Below are some records. Copy every line in them that holds "사용합니다".
Start of Block
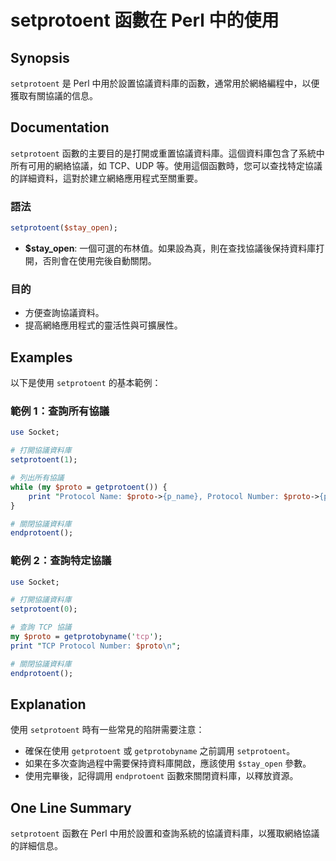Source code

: <!--
Meta Description: # setprotoent 函數在 Perl 中的使用 ## Synopsis `setprotoent` 是 Perl 中用於設置協議資料庫的函數，通常用於網絡編程中，以便獲取有關協議的信息。 ## Documentation `setprotoent` 函數的主要目的是打開或重置協議資料庫。這個...
Meta Keywords: setprotoent, perl, proto, tcp, stay_open
-->

# setprotoent 函數在 Perl 中的使用

## Synopsis
`setprotoent` 是 Perl 中用於設置協議資料庫的函數，通常用於網絡編程中，以便獲取有關協議的信息。

## Documentation
`setprotoent` 函數的主要目的是打開或重置協議資料庫。這個資料庫包含了系統中所有可用的網絡協議，如 TCP、UDP 等。使用這個函數時，您可以查找特定協議的詳細資料，這對於建立網絡應用程式至關重要。

### 語法
```perl
setprotoent($stay_open);
```
- **$stay_open**: 一個可選的布林值。如果設為真，則在查找協議後保持資料庫打開，否則會在使用完後自動關閉。

### 目的
- 方便查詢協議資料。
- 提高網絡應用程式的靈活性與可擴展性。

## Examples
以下是使用 `setprotoent` 的基本範例：

### 範例 1：查詢所有協議
```perl
use Socket;

# 打開協議資料庫
setprotoent(1);

# 列出所有協議
while (my $proto = getprotoent()) {
    print "Protocol Name: $proto->{p_name}, Protocol Number: $proto->{p_proto}\n";
}

# 關閉協議資料庫
endprotoent();
```

### 範例 2：查詢特定協議
```perl
use Socket;

# 打開協議資料庫
setprotoent(0);

# 查詢 TCP 協議
my $proto = getprotobyname('tcp');
print "TCP Protocol Number: $proto\n";

# 關閉協議資料庫
endprotoent();
```

## Explanation
使用 `setprotoent` 時有一些常見的陷阱需要注意：
- 確保在使用 `getprotoent` 或 `getprotobyname` 之前調用 `setprotoent`。
- 如果在多次查詢過程中需要保持資料庫開啟，應該使用 `$stay_open` 參數。
- 使用完畢後，記得調用 `endprotoent` 函數來關閉資料庫，以釋放資源。

## One Line Summary
`setprotoent` 函數在 Perl 中用於設置和查詢系統的協議資料庫，以獲取網絡協議的詳細信息。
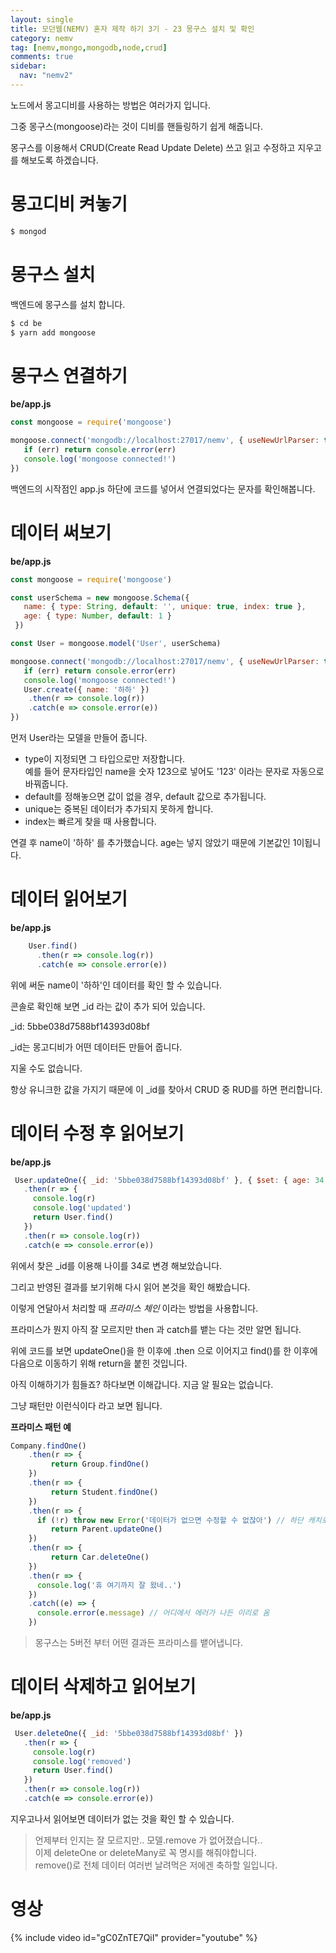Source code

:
 ```yaml
---
layout: single
title: 모던웹(NEMV) 혼자 제작 하기 3기 - 23 몽구스 설치 및 확인
category: nemv
tag: [nemv,mongo,mongodb,node,crud]
comments: true
sidebar:
  nav: "nemv2"
---
```


노드에서 몽고디비를 사용하는 방법은 여러가지 입니다.

그중 몽구스(mongoose)라는 것이 디비를 핸들링하기 쉽게 해줍니다.

몽구스를 이용해서 CRUD(Create Read Update Delete) 쓰고 읽고 수정하고 지우고를 해보도록 하겠습니다.

# 몽고디비 켜놓기

```bash
$ mongod
```

# 몽구스 설치

백엔드에 몽구스를 설치 합니다.

```bash
$ cd be
$ yarn add mongoose
```

# 몽구스 연결하기

**be/app.js**  
```javascript
const mongoose = require('mongoose')

mongoose.connect('mongodb://localhost:27017/nemv', { useNewUrlParser: true }, (err) => {
   if (err) return console.error(err)
   console.log('mongoose connected!')
})
```

백엔드의 시작점인 app.js 하단에 코드를 넣어서 연결되었다는 문자를 확인해봅니다.

# 데이터 써보기

**be/app.js**  
```javascript
const mongoose = require('mongoose')

const userSchema = new mongoose.Schema({
   name: { type: String, default: '', unique: true, index: true },
   age: { type: Number, default: 1 }
 })

const User = mongoose.model('User', userSchema)

mongoose.connect('mongodb://localhost:27017/nemv', { useNewUrlParser: true }, (err) => {
   if (err) return console.error(err)
   console.log('mongoose connected!')
   User.create({ name: '하하' })
    .then(r => console.log(r))
    .catch(e => console.error(e))
})
```

먼저 User라는 모델을 만들어 줍니다.

- type이 지정되면 그 타입으로만 저장합니다.  
예를 들어 문자타입인 name을 숫자 123으로 넣어도 '123' 이라는 문자로 자동으로 바꿔줍니다.
- default를 정해놓으면 값이 없을 경우, default 값으로 추가됩니다.
- unique는 중복된 데이터가 추가되지 못하게 합니다.
- index는 빠르게 찾을 때 사용합니다.

연결 후 name이 '하하' 를 추가했습니다. age는 넣지 않았기 때문에 기본값인 1이됩니다.

# 데이터 읽어보기

**be/app.js**  
```javascript
    User.find()
      .then(r => console.log(r))
      .catch(e => console.error(e))
```

위에 써둔 name이 '하하'인 데이터를 확인 할 수 있습니다.

콘솔로 확인해 보면 _id 라는 값이 추가 되어 있습니다.

_id: 5bbe038d7588bf14393d08bf

_id는 몽고디비가 어떤 데이터든 만들어 줍니다.

지울 수도 없습니다.

항상 유니크한 값을 가지기 때문에 이 _id를 찾아서 CRUD 중 RUD를 하면 편리합니다.

# 데이터 수정 후 읽어보기

**be/app.js**  
```javascript
 User.updateOne({ _id: '5bbe038d7588bf14393d08bf' }, { $set: { age: 34 } })
   .then(r => {
     console.log(r)
     console.log('updated')
     return User.find()
   })
   .then(r => console.log(r))
   .catch(e => console.error(e))
``` 

위에서 찾은 _id를 이용해 나이를 34로 변경 해보았습니다.

그리고 반영된 결과를 보기위해 다시 읽어 본것을 확인 해봤습니다.

이렇게 연달아서 처리할 때 *프라미스 체인* 이라는 방법을 사용합니다.

프라미스가 뭔지 아직 잘 모르지만 then 과 catch를 뱉는 다는 것만 알면 됩니다.

위에 코드를 보면 updateOne()을 한 이후에 .then 으로 이어지고 find()를 한 이후에 다음으로 이동하기 위해 return을 붙힌 것입니다.

아직 이해하기가 힘들죠? 하다보면 이해갑니다. 지금 알 필요는 없습니다.

그냥 패턴만 이런식이다 라고 보면 됩니다.

**프라미스 패턴 예**  
```javascript
Company.findOne()
    .then(r => {
         return Group.findOne()
    })
    .then(r => {
         return Student.findOne()
    })
    .then(r => {
      if (!r) throw new Error('데이터가 없으면 수정할 수 없잖아') // 하단 캐치로 내려가게 할 수 있음
         return Parent.updateOne()
    })
    .then(r => {
         return Car.deleteOne()
    })
    .then(r => {
      console.log('휴 여기까지 잘 왔네..')
    })
    .catch((e) => {
      console.error(e.message) // 어디에서 에러가 나든 이리로 옴
    })
```

> 몽구스는 5버전 부터 어떤 결과든 프라미스를 뱉어냅니다.

# 데이터 삭제하고 읽어보기

**be/app.js**  
```javascript
 User.deleteOne({ _id: '5bbe038d7588bf14393d08bf' })
   .then(r => {
     console.log(r)
     console.log('removed')
     return User.find()
   })
   .then(r => console.log(r))
   .catch(e => console.error(e))
``` 

지우고나서 읽어보면 데이터가 없는 것을 확인 할 수 있습니다.

> 언제부터 인지는 잘 모르지만.. 모델.remove 가 없어졌습니다..  
이제 deleteOne or deleteMany로 꼭 명시를 해줘야합니다.    
remove()로 전체 데이터 여러번 날려먹은 저에겐 축하할 일입니다.

# 영상

{% include video id="gC0ZnTE7QiI" provider="youtube" %}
End of Block
__Exercise solution__.
- index는 빠르게 찾을 때 사용합니다.
이렇게 연달아서 처리할 때 *프라미스 체인* 이라는 방법을 사용합니다.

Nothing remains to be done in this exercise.